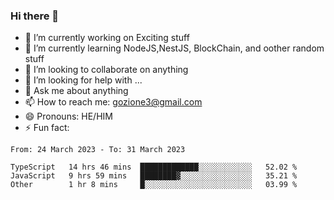 ### Hi there 👋

<!--
**charlieScript/charlieScript** is a ✨ _special_ ✨ repository because its `README.md` (this file) appears on your GitHub profile.

Here are some ideas to get you started: -->

- 🔭 I’m currently working on Exciting stuff
- 🌱 I’m currently learning NodeJS,NestJS, BlockChain, and oother random stuff
- 👯 I’m looking to collaborate on anything
- 🤔 I’m looking for help with ...
- 💬 Ask me about anything
- 📫 How to reach me: gozione3@gmail.com
- 😄 Pronouns: HE/HIM
- ⚡ Fun fact: 
<!--START_SECTION:waka-->

```text
From: 24 March 2023 - To: 31 March 2023

TypeScript   14 hrs 46 mins  █████████████░░░░░░░░░░░░   52.02 %
JavaScript   9 hrs 59 mins   ████████▓░░░░░░░░░░░░░░░░   35.21 %
Other        1 hr 8 mins     █░░░░░░░░░░░░░░░░░░░░░░░░   03.99 %
```

<!--END_SECTION:waka-->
=-=-=-=-=
> _Exercise requirements_: Your reply should hold every line of the material, unaltered, and not one picture.

> _Answer below_:
 ### Hi there 👋

<!--
**charlieScript/charlieScript** is a ✨ _special_ ✨ repository because its `README.md` (this file) appears on your GitHub profile.

Here are some ideas to get you started: -->

- 🔭 I’m currently working on Exciting stuff
- 🌱 I’m currently learning NodeJS,NestJS, BlockChain, and oother random stuff
- 👯 I’m looking to collaborate on anything
- 🤔 I’m looking for help with ...
- 💬 Ask me about anything
- 📫 How to reach me: gozione3@gmail.com
- 😄 Pronouns: HE/HIM
- ⚡ Fun fact: 
<!--START_SECTION:waka-->

```text
From: 24 March 2023 - To: 31 March 2023

TypeScript   14 hrs 46 mins  █████████████░░░░░░░░░░░░   52.02 %
JavaScript   9 hrs 59 mins   ████████▓░░░░░░░░░░░░░░░░   35.21 %
Other        1 hr 8 mins     █░░░░░░░░░░░░░░░░░░░░░░░░   03.99 %
```

<!--END_SECTION:waka-->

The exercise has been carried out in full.